Another strategy for increasing signal-to-noise is the use ofa direct electron detector.[28] While a traditional CCD converts primary electrons into photons via a scintillator, a direct electron detector bypasses the scintillation step, thus leading to higher signal-to-noise. As shown in Supplementary Fig. S5, the peak-to-noise ratio of P3HT/PCBM sulfur elemental maps is approximately 1.5 higher for the K2 direct electron detector compared with a traditional UltraScan for the same sample at identical imaging conditions. Although these images are similar to elemental maps shown in Figs. 1-4, the microstructure differs slightly because a different P3HT batch was used. Nevertheless, Supplementary Fig. S5 demonstrates that for the same sample at identical imaging conditions, use of a direct electron detector can improve the signal-to-noise of a sulfur elemental map for polymeric materials.

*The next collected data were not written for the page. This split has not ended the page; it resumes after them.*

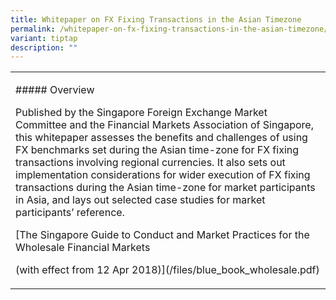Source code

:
 ```yaml
---
title: Whitepaper on FX Fixing Transactions in the Asian Timezone
permalink: /whitepaper-on-fx-fixing-transactions-in-the-asian-timezone/
variant: tiptap
description: ""
---
```

<table style="minWidth: 25px">
<colgroup>
<col>
</colgroup>
<tbody>
<tr>
<td rowspan="1" colspan="1">
<p>##### Overview</p>
<p></p>
<p>Published by the Singapore Foreign Exchange Market Committee and the Financial
Markets Association of Singapore, this whitepaper assesses the benefits
and challenges of using FX benchmarks set during the Asian time-zone for
FX fixing transactions involving regional currencies. It also sets out
implementation considerations for wider execution of FX fixing transactions
during the Asian time-zone for market participants in Asia, and lays out
selected case studies for market participants’ reference.</p>
<p></p>
<p>[The Singapore Guide to Conduct and Market Practices for the Wholesale
Financial Markets</p>
<p>(with effect from 12 Apr 2018)](/files/blue_book_wholesale.pdf)</p>
</td>
</tr>
</tbody>
</table>
<p></p>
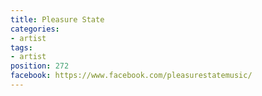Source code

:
 ```yaml
---
title: Pleasure State
categories:
- artist
tags:
- artist
position: 272
facebook: https://www.facebook.com/pleasurestatemusic/
---
```


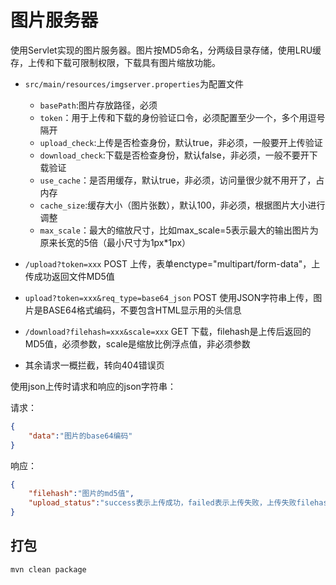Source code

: # 图片服务器

使用Servlet实现的图片服务器。图片按MD5命名，分两级目录存储，使用LRU缓存，上传和下载可限制权限，下载具有图片缩放功能。

* `src/main/resources/imgserver.properties`为配置文件
	* `basePath`:图片存放路径，必须
	* `token`：用于上传和下载的身份验证口令，必须配置至少一个，多个用逗号隔开
	* `upload_check`:上传是否检查身份，默认true，非必须，一般要开上传验证
	* `download_check`:下载是否检查身份，默认false，非必须，一般不要开下载验证
	* `use_cache`：是否用缓存，默认true，非必须，访问量很少就不用开了，占内存
	* `cache_size`:缓存大小（图片张数），默认100，非必须，根据图片大小进行调整
	* `max_scale`：最大的缩放尺寸，比如max_scale=5表示最大的输出图片为原来长宽的5倍（最小尺寸为1px*1px）

* `/upload?token=xxx` POST 上传，表单enctype="multipart/form-data"，上传成功返回文件MD5值
* `upload?token=xxx&req_type=base64_json` POST 使用JSON字符串上传，图片是BASE64格式编码，不要包含HTML显示用的头信息
* `/download?filehash=xxx&scale=xxx` GET 下载，filehash是上传后返回的MD5值，必须参数，scale是缩放比例浮点值，非必须参数
* 其余请求一概拦截，转向404错误页

使用json上传时请求和响应的json字符串：

请求：
```json
{
	"data":"图片的base64编码"
}
```

响应：
```json
{
	"filehash":"图片的md5值",
	"upload_status":"success表示上传成功，failed表示上传失败，上传失败filehash为空字符串"
}
```

## 打包

```
mvn clean package
```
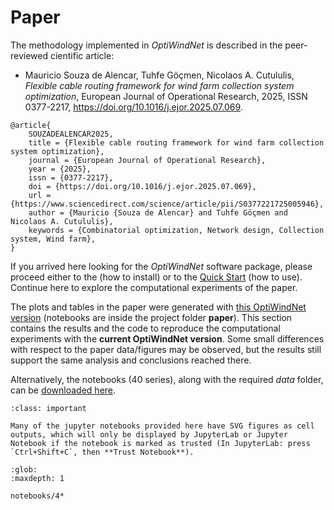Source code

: # Paper

The methodology implemented in *OptiWindNet* is described in the peer-reviewed cientific article:
- Mauricio Souza de Alencar, Tuhfe Göçmen, Nicolaos A. Cutululis,
_Flexible cable routing framework for wind farm collection system optimization_,
European Journal of Operational Research,
2025, ISSN 0377-2217, <https://doi.org/10.1016/j.ejor.2025.07.069>.

```{code-block} bib
@article{
    SOUZADEALENCAR2025,
    title = {Flexible cable routing framework for wind farm collection system optimization},
    journal = {European Journal of Operational Research},
    year = {2025},
    issn = {0377-2217},
    doi = {https://doi.org/10.1016/j.ejor.2025.07.069},
    url = {https://www.sciencedirect.com/science/article/pii/S0377221725005946},
    author = {Mauricio {Souza de Alencar} and Tuhfe Göçmen and Nicolaos A. Cutululis},
    keywords = {Combinatorial optimization, Network design, Collection system, Wind farm},
}
```

If you arrived here looking for the *OptiWindNet* software package, please proceed either to the [](setup.md) (how to install) or to the [Quick Start](notebooks/quickstart_high) (how to use). Continue here to explore the computational experiments of the paper.

The plots and tables in the paper were generated with [this OptiWindNet version](https://gitlab.windenergy.dtu.dk/TOPFARM/OptiWindNet/-/tree/cf8420fd1f5ef64e089c9d96012789eaaf0b4e86) (notebooks are inside the project folder **paper**). This section contains the results and the code to reproduce the computational experiments with the **current OptiWindNet version**. Some small differences with respect to the paper data/figures may be observed, but the results still support the same analysis and conclusions reached there. 

Alternatively, the notebooks (40 series), along with the required *data* folder, can be [downloaded here](https://gitlab.windenergy.dtu.dk/TOPFARM/OptiWindNet/-/tree/main/docs/notebooks/).

```{admonition} Important
:class: important

Many of the jupyter notebooks provided here have SVG figures as cell outputs, which will only be displayed by JupyterLab or Jupyter Notebook if the notebook is marked as trusted (In JupyterLab: press `Ctrl+Shift+C`, then **Trust Notebook**).
```

```{toctree}
:glob:
:maxdepth: 1

notebooks/4*
```
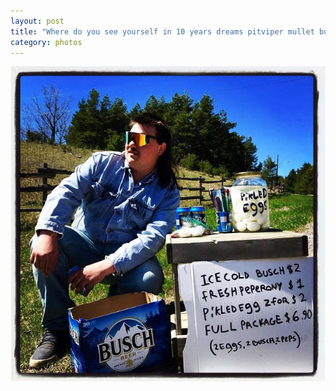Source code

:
 ```yaml
---
layout: post
title: "Where do you see yourself in 10 years dreams pitviper mullet buschbeer"
category: photos
---
```


[![Where do you see yourself in 10 years dreams pitviper mullet buschbeer](/instagram/th-BilFO_VhOjX.jpg)](https://www.instagram.com/p/BilFO_VhOjX/)
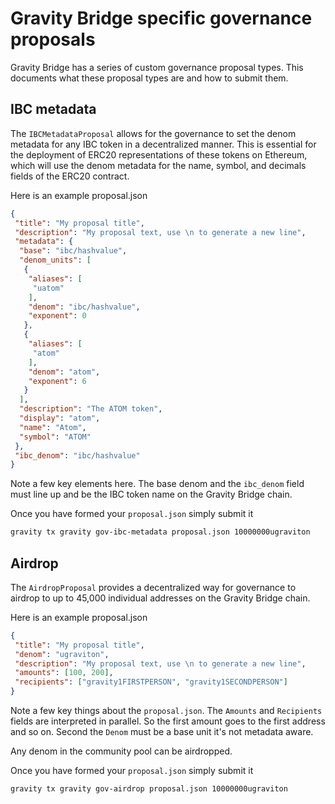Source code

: # Gravity Bridge specific governance proposals

Gravity Bridge has a series of custom governance proposal types. This documents what these proposal types are and how to submit them.

## IBC metadata

The `IBCMetadataProposal` allows for the governance to set the denom metadata for any IBC token in a decentralized manner. This is essential for the deployment of ERC20 representations of these tokens on Ethereum, which will use the denom metadata for the name, symbol, and decimals fields of the ERC20 contract.

Here is an example proposal.json

```json
{
 "title": "My proposal title",
 "description": "My proposal text, use \n to generate a new line",
 "metadata": {
  "base": "ibc/hashvalue",
  "denom_units": [
   {
    "aliases": [
     "uatom"
    ],
    "denom": "ibc/hashvalue",
    "exponent": 0
   },
   {
    "aliases": [
     "atom"
    ],
    "denom": "atom",
    "exponent": 6
   }
  ],
  "description": "The ATOM token",
  "display": "atom",
  "name": "Atom",
  "symbol": "ATOM"
 },
 "ibc_denom": "ibc/hashvalue"
}
```

Note a few key elements here. The base denom and the `ibc_denom` field must line up and be the IBC token name on the Gravity Bridge chain.

Once you have formed your `proposal.json` simply submit it

```bash
gravity tx gravity gov-ibc-metadata proposal.json 10000000ugraviton
```

## Airdrop

The `AirdropProposal` provides a decentralized way for governance to airdrop to up to 45,000 individual addresses on the Gravity Bridge chain.

Here is an example proposal.json

```json
{
 "title": "My proposal title",
 "denom": "ugraviton",
 "description": "My proposal text, use \n to generate a new line",
 "amounts": [100, 200],
 "recipients": ["gravity1FIRSTPERSON", "gravity1SECONDPERSON"]
}
```

Note a few key things about the `proposal.json`. The `Amounts` and `Recipients` fields are interpreted in parallel. So the first amount goes to the first address and so on. Second the `Denom` must be a base unit it's not metadata aware.

Any denom in the community pool can be airdropped.

Once you have formed your `proposal.json` simply submit it

```bash
gravity tx gravity gov-airdrop proposal.json 10000000ugraviton
```
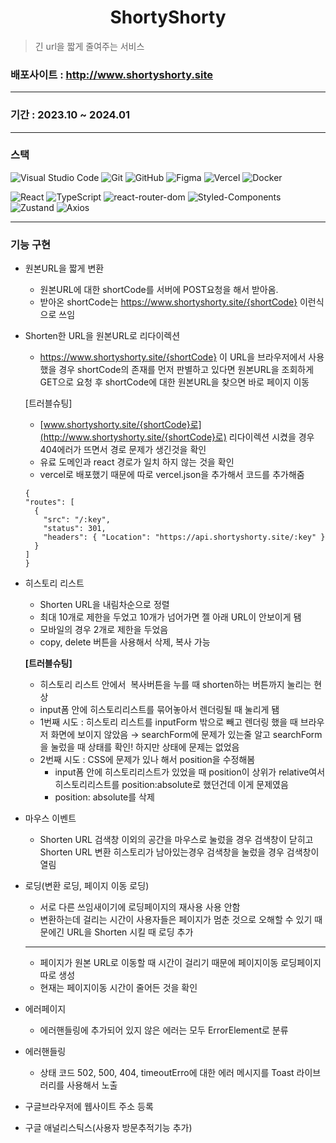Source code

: # <center>ShortyShorty</center>

> 긴 url을 짧게 줄여주는 서비스
### 배포사이트 :  http://www.shortyshorty.site
---

### 기간 : 2023.10 ~ 2024.01
---

### 스택
  ![Visual Studio Code](https://img.shields.io/badge/Visual%20Studio%20Code-007ACC?style=for-the-badge&logo=visual-studio-code&logoColor=white)
  ![Git](https://img.shields.io/badge/Git-F05032?style=for-the-badge&logo=git&logoColor=white)
  ![GitHub](https://img.shields.io/badge/GitHub-181717?style=for-the-badge&logo=github&logoColor=white)
  ![Figma](https://img.shields.io/badge/Figma-F24E1E?style=for-the-badge&logo=figma&logoColor=white)
  ![Vercel](https://img.shields.io/badge/Vercel-000000?style=for-the-badge&logo=vercel&logoColor=white)
  ![Docker](https://img.shields.io/badge/Docker-2496ED?style=for-the-badge&logo=docker&logoColor=white)
  

  ![React](https://img.shields.io/badge/react-ffffff?style=for-the-badge&logo=react)
  ![TypeScript](https://img.shields.io/badge/TypeScript-3178C6?style=for-the-badge&logo=TypeScript&logoColor=white)
  ![react-router-dom](https://img.shields.io/badge/react--router--dom-CA4245?style=for-the-badge&logo=react-router&logoColor=white)
  ![Styled-Components](https://img.shields.io/badge/styled--components%20CSS-DB7093?style=for-the-badge&logo=styledcomponents&logoColor=white)
  ![Zustand](https://img.shields.io/badge/zustand-000000?style=for-the-badge&logo=styledcomponents&logoColor=white)
  ![Axios](https://img.shields.io/badge/Axios-5A29E4?style=for-the-badge&logo=axios&logoColor=white)

---
### 기능 구현
- 원본URL을 짧게 변환

  - 원본URL에 대한 shortCode를 서버에 POST요청을 해서 받아옴.
  - 받아온 shortCode는 https://www.shortyshorty.site/{shortCode} 이런식으로 쓰임

- Shorten한 URL을 원본URL로 리다이렉션
  - https://www.shortyshorty.site/{shortCode} 이 URL을 브라우저에서 사용했을 경우 shortCode의 존재를 먼저 판별하고 있다면 원본URL을 조회하게 GET으로 요청 후 shortCode에 대한 원본URL을 찾으면 바로 페이지 이동

  [트러블슈팅] 
  - [www.shortyshorty.site/{shortCode}로](http://www.shortyshorty.site/{shortCode}로) 리다이렉션 시켰을 경우 404에러가 뜨면서 경로 문제가 생긴것을 확인
  - 유료 도메인과 react 경로가 일치 하지 않는 것을 확인
  - vercel로 배포했기 때문에 따로 vercel.json을 추가해서 코드를 추가해줌
  ```
  {
  "routes": [
    {
      "src": "/:key",
      "status": 301,
      "headers": { "Location": "https://api.shortyshorty.site/:key" }
    }
  ]
  }
  ```

- 히스토리 리스트
    - Shorten URL을 내림차순으로 정렬
    - 최대 10개로 제한을 두었고 10개가 넘어가면 젤 아래 URL이 안보이게 됌
    - 모바일의 경우 2개로 제한을 두었음
    - copy, delete 버튼을 사용해서 삭제, 복사 가능

    **[트러블슈팅]**

  - 히스토리 리스트 안에서  복사버튼을 누를 때 shorten하는 버튼까지 눌리는 현상
  - input폼 안에 히스토리리스트를 묶어놓아서 렌더링될 때 눌리게 됌
  - 1번째 시도 : 히스토리 리스트를 inputForm 밖으로 빼고 렌더링 했을 때 브라우저 화면에 보이지 않았음 → searchForm에 문제가 있는줄 알고 searchForm을 눌렀을 때 상태를 확인! 하지만 상태에 문제는 없었음
  - 2번째 시도 : CSS에 문제가 있나 해서 position을 수정해봄
      - input폼 안에 히스토리리스트가 있었을 때 position이 상위가 relative여서 히스토리리스트를 position:absolute로 했던건데 이게 문제였음
      - position: absolute를 삭제

- 마우스 이벤트
    - Shorten URL  검색창 이외의 공간을 마우스로 눌렀을 경우 검색창이 닫히고 Shorten URL 변환 히스토리가 남아있는경우 검색창을 눌렀을 경우 검색창이 열림

- 로딩(변환 로딩, 페이지 이동 로딩)
    - 서로 다른 쓰임새이기에 로딩페이지의 재사용 사용 안함
    - 변환하는데 걸리는 시간이 사용자들은 페이지가 멈춘 것으로 오해할 수 있기 때문에긴 URL을 Shorten 시킬 때 로딩 추가
    ---
    
    - 페이지가 원본 URL로 이동할 때 시간이 걸리기 때문에 페이지이동 로딩페이지 따로 생성
    - 현재는 페이지이동 시간이 줄어든 것을 확인

- 에러페이지
    - 에러핸들링에 추가되어 있지 않은 에러는 모두 ErrorElement로 분류

- 에러핸들링
    - 상태 코드 502, 500, 404, timeoutErro에 대한 에러 메시지를 Toast 라이브러리를 사용해서 노출

- 구글브라우저에 웹사이트 주소 등록
- 구글 애널리스틱스(사용자 방문추적기능 추가)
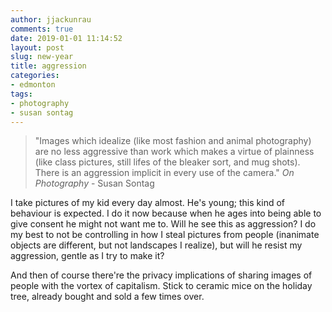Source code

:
 ```yaml
---
author: jjackunrau
comments: true
date: 2019-01-01 11:14:52
layout: post
slug: new-year
title: aggression
categories:
- edmonton
tags:
- photography
- susan sontag
---
```


> "Images which idealize (like most fashion and animal photography) are no less aggressive than work which makes a virtue of plainness (like class pictures, still lifes of the bleaker sort, and mug shots). There is an aggression implicit in every use of the camera."
> *On Photography* - Susan Sontag

I take pictures of my kid every day almost. He's young; this kind of behaviour is expected. I do it now because when he ages into being able to give consent he might not want me to. Will he see this as aggression? I do my best to not be controlling in how I steal pictures from people (inanimate objects are different, but not landscapes I realize), but will he resist my aggression, gentle as I try to make it?

And then of course there're the privacy implications of sharing images of people with the vortex of capitalism. Stick to ceramic mice on the holiday tree, already bought and sold a few times over.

Although this work is focused on sulfur elemental mapping, the outlined strategies are applicable for mapping at other edges, such as carbon, nitrogen, oxygen, and fluorine. It is often informative to map at two edges when possible, to further confirm the role of thickness variations in elemental maps. For example, demonstrating a contrast inversion when mapping two different elements eliminates the possibility that both maps are representative of thickness variations.[7] We also expect that our approach outlined here can aid in mapping at the plasmon region (5 to 30 eV). Background subtraction and accounting for thickness variations require more images than the three-window method due to broad overlapping plasmon peaks for most materials, such that approaches like principal component analysis are needed.[5,12,2931] Focusing on the plas-mon region is easier simply because ofthe higher signal (when compared with core-loss imaging) that allows focusing directly at the energy loss of interest. Nevertheless, optimization of the imaging conditions is also crucial for plasmon imaging to aid in the identification of the contributions to the resulting plasmon maps.

Summary and conclusions

Polymer microscopy brings about a set of challenges that often differ from hard materials microscopy, such as low imaging contrast due to similar electron densities between amorphous or weakly diffracting phases or domains. Core-loss elemental mapping addresses this limitation by revealing the morphology through differences in elemental composition. Three factors are emphasized for successful elemental mapping of polymeric materials, including focusing at zero-loss, using an objective aperture, and ensuring sufficient signal-to-noise and counts, such as by binning pixels. We also propose that in order to minimize the probability of artifacts, FFTs of bright field images can ensure near zero defocus, thickness maps can confirm the thickness of the sample is less than the inelastic mean free path (and reveal regions where elemental maps could be dominated by mass contrast), and the counts of the source images can ensure enough signal reached the detector to allow for successful elemental mapping. Although in principle this technique could be limited by radiation damage, in the example highlighted here, mapping sulfur densities is tolerant to high radiation doses at the mesoscale, because damage results in sulfur within a carbon-rich matrix that diffuses slowly.